# Assignment
The answer should be every line below, repeated exactly, with the images left out.

____

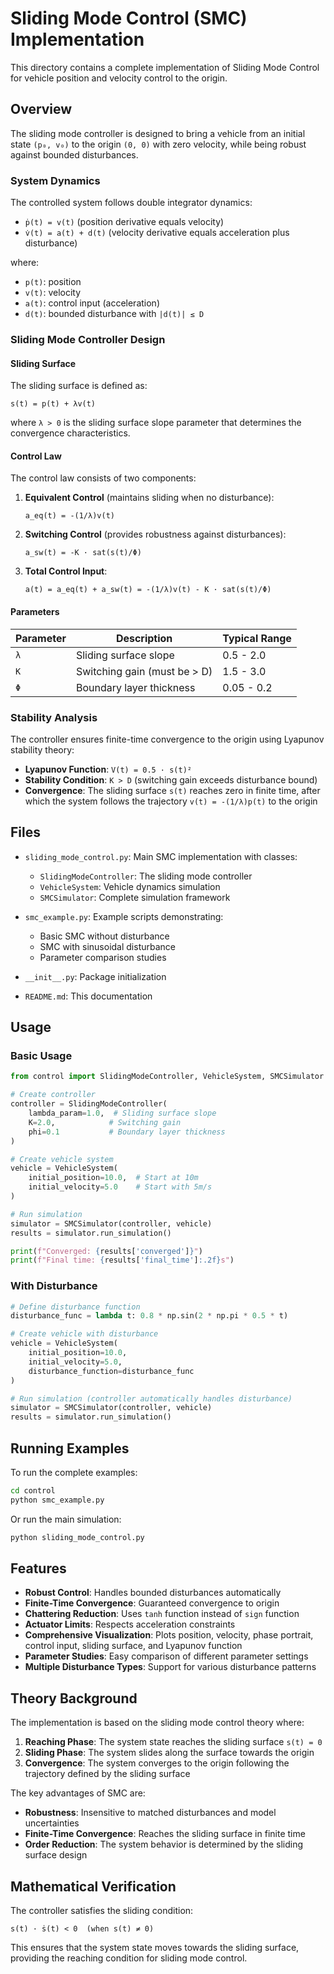 # Sliding Mode Control (SMC) Implementation

This directory contains a complete implementation of Sliding Mode Control for vehicle position and velocity control to the origin.

## Overview

The sliding mode controller is designed to bring a vehicle from an initial state `(p₀, v₀)` to the origin `(0, 0)` with zero velocity, while being robust against bounded disturbances.

### System Dynamics

The controlled system follows double integrator dynamics:
- `ṗ(t) = v(t)` (position derivative equals velocity)
- `v̇(t) = a(t) + d(t)` (velocity derivative equals acceleration plus disturbance)

where:
- `p(t)`: position
- `v(t)`: velocity  
- `a(t)`: control input (acceleration)
- `d(t)`: bounded disturbance with `|d(t)| ≤ D`

### Sliding Mode Controller Design

#### Sliding Surface
The sliding surface is defined as:
```
s(t) = p(t) + λv(t)
```

where `λ > 0` is the sliding surface slope parameter that determines the convergence characteristics.

#### Control Law
The control law consists of two components:

1. **Equivalent Control** (maintains sliding when no disturbance):
   ```
   a_eq(t) = -(1/λ)v(t)
   ```

2. **Switching Control** (provides robustness against disturbances):
   ```
   a_sw(t) = -K · sat(s(t)/Φ)
   ```

3. **Total Control Input**:
   ```
   a(t) = a_eq(t) + a_sw(t) = -(1/λ)v(t) - K · sat(s(t)/Φ)
   ```

#### Parameters

| Parameter | Description | Typical Range |
|-----------|-------------|---------------|
| `λ` | Sliding surface slope | 0.5 - 2.0 |
| `K` | Switching gain (must be > D) | 1.5 - 3.0 |
| `Φ` | Boundary layer thickness | 0.05 - 0.2 |

### Stability Analysis

The controller ensures finite-time convergence to the origin using Lyapunov stability theory:

- **Lyapunov Function**: `V(t) = 0.5 · s(t)²`
- **Stability Condition**: `K > D` (switching gain exceeds disturbance bound)
- **Convergence**: The sliding surface `s(t)` reaches zero in finite time, after which the system follows the trajectory `v(t) = -(1/λ)p(t)` to the origin

## Files

- `sliding_mode_control.py`: Main SMC implementation with classes:
  - `SlidingModeController`: The sliding mode controller
  - `VehicleSystem`: Vehicle dynamics simulation
  - `SMCSimulator`: Complete simulation framework

- `smc_example.py`: Example scripts demonstrating:
  - Basic SMC without disturbance
  - SMC with sinusoidal disturbance
  - Parameter comparison studies

- `__init__.py`: Package initialization
- `README.md`: This documentation

## Usage

### Basic Usage

```python
from control import SlidingModeController, VehicleSystem, SMCSimulator

# Create controller
controller = SlidingModeController(
    lambda_param=1.0,  # Sliding surface slope
    K=2.0,            # Switching gain
    phi=0.1           # Boundary layer thickness
)

# Create vehicle system
vehicle = VehicleSystem(
    initial_position=10.0,  # Start at 10m
    initial_velocity=5.0    # Start with 5m/s
)

# Run simulation
simulator = SMCSimulator(controller, vehicle)
results = simulator.run_simulation()

print(f"Converged: {results['converged']}")
print(f"Final time: {results['final_time']:.2f}s")
```

### With Disturbance

```python
# Define disturbance function
disturbance_func = lambda t: 0.8 * np.sin(2 * np.pi * 0.5 * t)

# Create vehicle with disturbance
vehicle = VehicleSystem(
    initial_position=10.0,
    initial_velocity=5.0,
    disturbance_function=disturbance_func
)

# Run simulation (controller automatically handles disturbance)
simulator = SMCSimulator(controller, vehicle)
results = simulator.run_simulation()
```

## Running Examples

To run the complete examples:

```bash
cd control
python smc_example.py
```

Or run the main simulation:

```bash
python sliding_mode_control.py
```

## Features

- **Robust Control**: Handles bounded disturbances automatically
- **Finite-Time Convergence**: Guaranteed convergence to origin
- **Chattering Reduction**: Uses `tanh` function instead of `sign` function
- **Actuator Limits**: Respects acceleration constraints
- **Comprehensive Visualization**: Plots position, velocity, phase portrait, control input, sliding surface, and Lyapunov function
- **Parameter Studies**: Easy comparison of different parameter settings
- **Multiple Disturbance Types**: Support for various disturbance patterns

## Theory Background

The implementation is based on the sliding mode control theory where:

1. **Reaching Phase**: The system state reaches the sliding surface `s(t) = 0`
2. **Sliding Phase**: The system slides along the surface towards the origin
3. **Convergence**: The system converges to the origin following the trajectory defined by the sliding surface

The key advantages of SMC are:
- **Robustness**: Insensitive to matched disturbances and model uncertainties
- **Finite-Time Convergence**: Reaches the sliding surface in finite time
- **Order Reduction**: The system behavior is determined by the sliding surface design

## Mathematical Verification

The controller satisfies the sliding condition:
```
s(t) · ṡ(t) < 0  (when s(t) ≠ 0)
```

This ensures that the system state moves towards the sliding surface, providing the reaching condition for sliding mode control. 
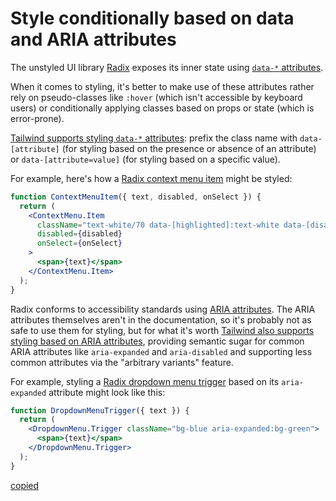 # Style conditionally based on data and ARIA attributes

The unstyled UI library [Radix](https://www.radix-ui.com) exposes its inner state using [`data-*` attributes](https://developer.mozilla.org/en-US/docs/Web/HTML/Global_attributes/data-*).

When it comes to styling, it's better to make use of these attributes rather rely on pseudo-classes like `:hover` (which isn't accessible by keyboard users) or conditionally applying classes based on props or state (which is error-prone).

[Tailwind supports styling `data-*` attributes](https://tailwindcss.com/docs/hover-focus-and-other-states#data-attributes): prefix the class name with `data-[attribute]` (for styling based on the presence or absence of an attribute) or `data-[attribute=value]` (for styling based on a specific value).

For example, here's how a [Radix context menu item](https://www.radix-ui.com/docs/primitives/components/context-menu#item) might be styled:

```jsx
function ContextMenuItem({ text, disabled, onSelect }) {
  return (
    <ContextMenu.Item
      className="text-white/70 data-[highlighted]:text-white data-[disabled]:text-white/30"
      disabled={disabled}
      onSelect={onSelect}
    >
      <span>{text}</span>
    </ContextMenu.Item>
  );
}
```

Radix conforms to accessibility standards using [ARIA attributes](https://developer.mozilla.org/en-US/docs/Web/Accessibility/ARIA). The ARIA attributes themselves aren't in the documentation, so it's probably not as safe to use them for styling, but for what it's worth
[Tailwind also supports styling based on ARIA attributes](https://tailwindcss.com/docs/hover-focus-and-other-states#aria-states), providing semantic sugar for common ARIA attributes like `aria-expanded` and `aria-disabled` and supporting less common attributes via the "arbitrary variants" feature.

For example, styling a [Radix dropdown menu trigger](https://www.radix-ui.com/docs/primitives/components/dropdown-menu#trigger) based on its `aria-expanded` attribute might look like this:

```jsx
function DropdownMenuTrigger({ text }) {
  return (
    <DropdownMenu.Trigger className="bg-blue aria-expanded:bg-green">
      <span>{text}</span>
    </DropdownMenu.Trigger>
  );
}
```

[copied](https://github.com/jakelazaroff/til/blob/main/tailwind/style-conditionally-based-on-data-and-aria-attributes.md)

____

# Reply to the task
 # Sliding Mode Control (SMC) Implementation

This directory contains a complete implementation of Sliding Mode Control for vehicle position and velocity control to the origin.

## Overview

The sliding mode controller is designed to bring a vehicle from an initial state `(p₀, v₀)` to the origin `(0, 0)` with zero velocity, while being robust against bounded disturbances.

### System Dynamics

The controlled system follows double integrator dynamics:
- `ṗ(t) = v(t)` (position derivative equals velocity)
- `v̇(t) = a(t) + d(t)` (velocity derivative equals acceleration plus disturbance)

where:
- `p(t)`: position
- `v(t)`: velocity  
- `a(t)`: control input (acceleration)
- `d(t)`: bounded disturbance with `|d(t)| ≤ D`

### Sliding Mode Controller Design

#### Sliding Surface
The sliding surface is defined as:
```
s(t) = p(t) + λv(t)
```

where `λ > 0` is the sliding surface slope parameter that determines the convergence characteristics.

#### Control Law
The control law consists of two components:

1. **Equivalent Control** (maintains sliding when no disturbance):
   ```
   a_eq(t) = -(1/λ)v(t)
   ```

2. **Switching Control** (provides robustness against disturbances):
   ```
   a_sw(t) = -K · sat(s(t)/Φ)
   ```

3. **Total Control Input**:
   ```
   a(t) = a_eq(t) + a_sw(t) = -(1/λ)v(t) - K · sat(s(t)/Φ)
   ```

#### Parameters

| Parameter | Description | Typical Range |
|-----------|-------------|---------------|
| `λ` | Sliding surface slope | 0.5 - 2.0 |
| `K` | Switching gain (must be > D) | 1.5 - 3.0 |
| `Φ` | Boundary layer thickness | 0.05 - 0.2 |

### Stability Analysis

The controller ensures finite-time convergence to the origin using Lyapunov stability theory:

- **Lyapunov Function**: `V(t) = 0.5 · s(t)²`
- **Stability Condition**: `K > D` (switching gain exceeds disturbance bound)
- **Convergence**: The sliding surface `s(t)` reaches zero in finite time, after which the system follows the trajectory `v(t) = -(1/λ)p(t)` to the origin

## Files

- `sliding_mode_control.py`: Main SMC implementation with classes:
  - `SlidingModeController`: The sliding mode controller
  - `VehicleSystem`: Vehicle dynamics simulation
  - `SMCSimulator`: Complete simulation framework

- `smc_example.py`: Example scripts demonstrating:
  - Basic SMC without disturbance
  - SMC with sinusoidal disturbance
  - Parameter comparison studies

- `__init__.py`: Package initialization
- `README.md`: This documentation

## Usage

### Basic Usage

```python
from control import SlidingModeController, VehicleSystem, SMCSimulator

# Create controller
controller = SlidingModeController(
    lambda_param=1.0,  # Sliding surface slope
    K=2.0,            # Switching gain
    phi=0.1           # Boundary layer thickness
)

# Create vehicle system
vehicle = VehicleSystem(
    initial_position=10.0,  # Start at 10m
    initial_velocity=5.0    # Start with 5m/s
)

# Run simulation
simulator = SMCSimulator(controller, vehicle)
results = simulator.run_simulation()

print(f"Converged: {results['converged']}")
print(f"Final time: {results['final_time']:.2f}s")
```

### With Disturbance

```python
# Define disturbance function
disturbance_func = lambda t: 0.8 * np.sin(2 * np.pi * 0.5 * t)

# Create vehicle with disturbance
vehicle = VehicleSystem(
    initial_position=10.0,
    initial_velocity=5.0,
    disturbance_function=disturbance_func
)

# Run simulation (controller automatically handles disturbance)
simulator = SMCSimulator(controller, vehicle)
results = simulator.run_simulation()
```

## Running Examples

To run the complete examples:

```bash
cd control
python smc_example.py
```

Or run the main simulation:

```bash
python sliding_mode_control.py
```

## Features

- **Robust Control**: Handles bounded disturbances automatically
- **Finite-Time Convergence**: Guaranteed convergence to origin
- **Chattering Reduction**: Uses `tanh` function instead of `sign` function
- **Actuator Limits**: Respects acceleration constraints
- **Comprehensive Visualization**: Plots position, velocity, phase portrait, control input, sliding surface, and Lyapunov function
- **Parameter Studies**: Easy comparison of different parameter settings
- **Multiple Disturbance Types**: Support for various disturbance patterns

## Theory Background

The implementation is based on the sliding mode control theory where:

1. **Reaching Phase**: The system state reaches the sliding surface `s(t) = 0`
2. **Sliding Phase**: The system slides along the surface towards the origin
3. **Convergence**: The system converges to the origin following the trajectory defined by the sliding surface

The key advantages of SMC are:
- **Robustness**: Insensitive to matched disturbances and model uncertainties
- **Finite-Time Convergence**: Reaches the sliding surface in finite time
- **Order Reduction**: The system behavior is determined by the sliding surface design

## Mathematical Verification

The controller satisfies the sliding condition:
```
s(t) · ṡ(t) < 0  (when s(t) ≠ 0)
```

This ensures that the system state moves towards the sliding surface, providing the reaching condition for sliding mode control. 
 # Style conditionally based on data and ARIA attributes

The unstyled UI library [Radix](https://www.radix-ui.com) exposes its inner state using [`data-*` attributes](https://developer.mozilla.org/en-US/docs/Web/HTML/Global_attributes/data-*).

When it comes to styling, it's better to make use of these attributes rather rely on pseudo-classes like `:hover` (which isn't accessible by keyboard users) or conditionally applying classes based on props or state (which is error-prone).

[Tailwind supports styling `data-*` attributes](https://tailwindcss.com/docs/hover-focus-and-other-states#data-attributes): prefix the class name with `data-[attribute]` (for styling based on the presence or absence of an attribute) or `data-[attribute=value]` (for styling based on a specific value).

For example, here's how a [Radix context menu item](https://www.radix-ui.com/docs/primitives/components/context-menu#item) might be styled:

```jsx
function ContextMenuItem({ text, disabled, onSelect }) {
  return (
    <ContextMenu.Item
      className="text-white/70 data-[highlighted]:text-white data-[disabled]:text-white/30"
      disabled={disabled}
      onSelect={onSelect}
    >
      <span>{text}</span>
    </ContextMenu.Item>
  );
}
```

Radix conforms to accessibility standards using [ARIA attributes](https://developer.mozilla.org/en-US/docs/Web/Accessibility/ARIA). The ARIA attributes themselves aren't in the documentation, so it's probably not as safe to use them for styling, but for what it's worth
[Tailwind also supports styling based on ARIA attributes](https://tailwindcss.com/docs/hover-focus-and-other-states#aria-states), providing semantic sugar for common ARIA attributes like `aria-expanded` and `aria-disabled` and supporting less common attributes via the "arbitrary variants" feature.

For example, styling a [Radix dropdown menu trigger](https://www.radix-ui.com/docs/primitives/components/dropdown-menu#trigger) based on its `aria-expanded` attribute might look like this:

```jsx
function DropdownMenuTrigger({ text }) {
  return (
    <DropdownMenu.Trigger className="bg-blue aria-expanded:bg-green">
      <span>{text}</span>
    </DropdownMenu.Trigger>
  );
}
```

[copied](https://github.com/jakelazaroff/til/blob/main/tailwind/style-conditionally-based-on-data-and-aria-attributes.md)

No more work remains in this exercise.